21. The First Ptolemy to Murder His Mother
The Ptolemaic Dynasty of Egypt might have been history’s most depraved and dysfunctional ruling family, but for all that, they managed to hang on to power for nearly three centuries. The dynasty’s rot and track record of depravity arguably began when Ptolemy II married his own sister. The consequences of introducing that tradition of incest into the dynasty were long-lasting, ultimately producing a long line of unfit rulers, and transforming the Ptolemies into objects of ridicule among Hellenistic and Roman contemporaries. Incest was arguably eclipsed, however, by Ptolemy IV (reigned 221 – 204 BC), who added intra-familial murder to the Ptolemaic dynasty’s repertoire, by murdering his mother, Berenice II.
Ptolemy IV had ascended the throne in 221 BC as co-ruler with his mother. Berenice II was a formidable woman, who had once stemmed a battlefield rout by mounting a horse, rallying her side’s surviving troops, and leading them in a countercharge that seized victory from the jaws of defeat.

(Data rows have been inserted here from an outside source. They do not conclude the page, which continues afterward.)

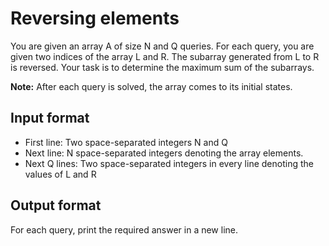 # Reversing elements

You are given an array A of size N and Q queries. For each query, you are given two indices of the array L and R. The subarray generated from L to R is reversed. Your task is to determine the maximum sum of the subarrays.

**Note:** After each query is solved, the array comes to its initial states.

## Input format

- First line: Two space-separated integers N and Q
- Next line: N space-separated integers denoting the array elements.
- Next Q lines: Two space-separated integers in every line denoting the values of L and R

## Output format

For each query, print the required answer in a new line.

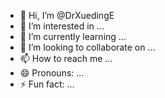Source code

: - 👋 Hi, I’m @DrXuedingE
- 👀 I’m interested in ...
- 🌱 I’m currently learning ...
- 💞️ I’m looking to collaborate on ...
- 📫 How to reach me ...
- 😄 Pronouns: ...
- ⚡ Fun fact: ...

<!---
DrXuedingE/DrXuedingE is a ✨ special ✨ repository because its `README.md` (this file) appears on your GitHub profile.
You can click the Preview link to take a look at your changes.
--->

Feeling intimidated and wanting to rule alone, Ptolemy IV inaugurated his reign by murdering his mother. Notwithstanding that act of ruthlessness, he was a weak-willed ruler who was dominated by his mistress and court favorites, and an airhead who devoted himself to religious rituals. While Ptolemy IV devoted himself to fluff, Egypt was torn apart by serious rebellions that took decades to suppress. Since incest by then was a Ptolemaic tradition, Ptolemy IV also married his own sister, Arsinoe III, who gave birth to his heir, Ptolemy V.